Single parents hit by benefits sanctions

Single parent web

One Parent Families Scotland has said welfare problems can often make it harder for parents to get a job

10th October 2017 by Gareth Jones 0 Comments

Benefits sanctions are hitting single parents particularly hard, new charity research has shown.

One Parent Families Scotland (OPFS) has published a study which shows the present benefits conditionality regime disproportionately affects vulnerable single parents, particularly those who have poor health or are disabled.

The report - Why Conditionality is Unnecessary, Unjust and Ineffective - shows that this is often leaving parents distressed, impoverished and reliant on foodbanks. 

OPFS says sanctioning does not help people into work but is more likely to make it harder to get a job.

Satwat Rehman, director of OPFS, said: “Our research involving interviews with single parents over a period of two years shows the current benefit conditionality regime, and the fear of being sanctioned, is resulting in worsening health, especially mental health, with resulting negative impacts on children.“

The report points out that one in seven single parents receiving jobseeker’s allowance were sanctioned in a single year.
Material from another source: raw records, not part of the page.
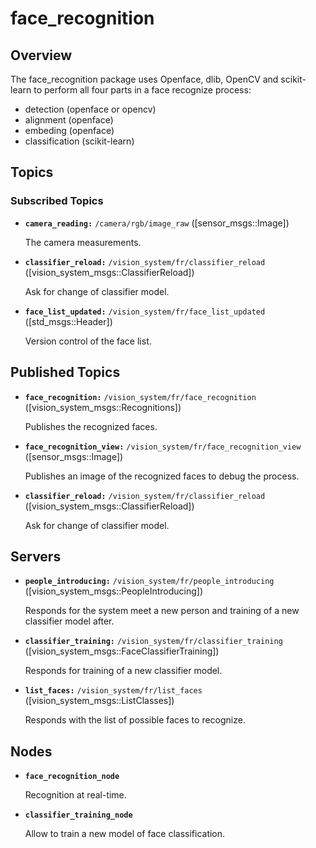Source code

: # face_recognition
## Overview
The face_recognition package uses Openface, dlib, OpenCV and scikit-learn to perform all four parts in a face recognize process:
- detection (openface or opencv)
- alignment (openface)
- embeding (openface)
- classification (scikit-learn)

## Topics
### Subscribed Topics
* **`camera_reading:`** `/camera/rgb/image_raw` ([sensor_msgs::Image])

    The camera measurements.

* **`classifier_reload:`** `/vision_system/fr/classifier_reload` ([vision_system_msgs::ClassifierReload])

    Ask for change of classifier model.

* **`face_list_updated:`** `/vision_system/fr/face_list_updated` ([std_msgs::Header])

    Version control of the face list.

## Published Topics
* **`face_recognition:`** `/vision_system/fr/face_recognition` ([vision_system_msgs::Recognitions])

    Publishes the recognized faces.

* **`face_recognition_view:`** `/vision_system/fr/face_recognition_view` ([sensor_msgs::Image])

    Publishes an image of the recognized faces to debug the process.

* **`classifier_reload:`** `/vision_system/fr/classifier_reload` ([vision_system_msgs::ClassifierReload])

    Ask for change of classifier model.
    
## Servers
* **`people_introducing:`** `/vision_system/fr/people_introducing` ([vision_system_msgs::PeopleIntroducing])

    Responds for the system meet a new person and training of a new classifier model after.

* **`classifier_training:`** `/vision_system/fr/classifier_training` ([vision_system_msgs::FaceClassifierTraining])

    Responds for training of a new classifier model.

* **`list_faces:`** `/vision_system/fr/list_faces` ([vision_system_msgs::ListClasses])

    Responds with the list of possible faces to recognize.

## Nodes
* **`face_recognition_node`**

    Recognition at real-time.
* **`classifier_training_node`**

    Allow to train a new model of face classification.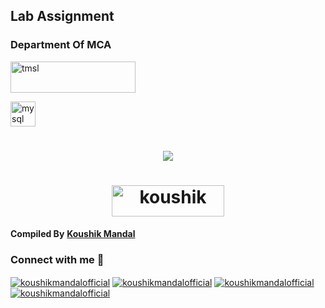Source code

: <h2 align="left">Lab Assignment</h2>
<h3 align="left">Department Of MCA</h3>

<a href="https://www.ticollege.ac.in/" target="_blank" rel="noreferrer"><img align="center" src="https://www.ticollege.ac.in/images/tmsl-logo.png" width="200" height="50" alt="tmsl"/></a>

<a href="https://www.mysql.com/" target="_blank" rel="noreferrer"> <img src="https://download.logo.wine/logo/MySQL/MySQL-Logo.wine.png" alt="mysql" width="40" height="40"/> </a>

<h1  align="center" href="https://github.com/DenverCoder1/readme-typing-svg"><img src="https://readme-typing-svg.herokuapp.com?font=Time+New+Roman&color=cyan&size=25&center=true&vCenter=true&width=600&height=100&lines=Hi+👋,+I'm+Koushik+Mandal;Please+Don't+Copy+Pest+The+Assignment,;Try+Your+Self+First,;I+Just+Upload+For+Your+Understanding"></h1>

<h1 align="center" href="https://koushikmandal.bio.link/" target="blank"><img align="center" src="http://blog.mailglo.com/wp-content/uploads/2015/10/mailglo-visit_my_web-red1.png" width="180" height="50" alt="koushik"/></h1>

**Compiled By** <a href="https://github.com/koushikmandalofficial" target="blank">**Koushik Mandal**</a>
<br/>
<h3 align="left">Connect with me 🤝</h3>
<p align="left">
<a href="https://www.linkedin.com/in/koushikmandalofficial/" target="blank"><img align="center" src="https://img.shields.io/badge/linkedin-%230077B5.svg?style=for-the-badge&logo=linkedin&logoColor=white" alt="koushikmandalofficial"/></a>
<a href="https://twitter.com/Koushik__Mandal" target="blank"><img align="center" src="https://img.shields.io/badge/Twitter-%231DA1F2.svg?style=for-the-badge&logo=Twitter&logoColor=white" alt="koushikmandalofficial"/></a>
<a href="https://www.facebook.com/koushikmandalofficial/" target="blank"><img align="center" src="https://img.shields.io/badge/Facebook-%231877F2.svg?style=for-the-badge&logo=Facebook&logoColor=white" alt="koushikmandalofficial"/></a>
<a href="https://www.instagram.com/koushikmandalofficial/" target="blank"><img align="center" src="https://img.shields.io/badge/Instagram-%23E4405F.svg?style=for-the-badge&logo=Instagram&logoColor=white" alt="koushikmandalofficial"/></a>
</p>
It recommends that Westminster should pilot alternatives to replace financial sanctions and current conditionality regime.

The charity says that safeguards are not in place with resulting impact on family health and wellbeing and that single parents are being forced into inappropriate jobs.

Rehman added: “Sticking stubbornly to the line that sanctions are necessary favours political convenience over effective policy.

“It ignores the unfair and disproportionate rules that don’t reflect the realities of single parents who are seeking paid work.”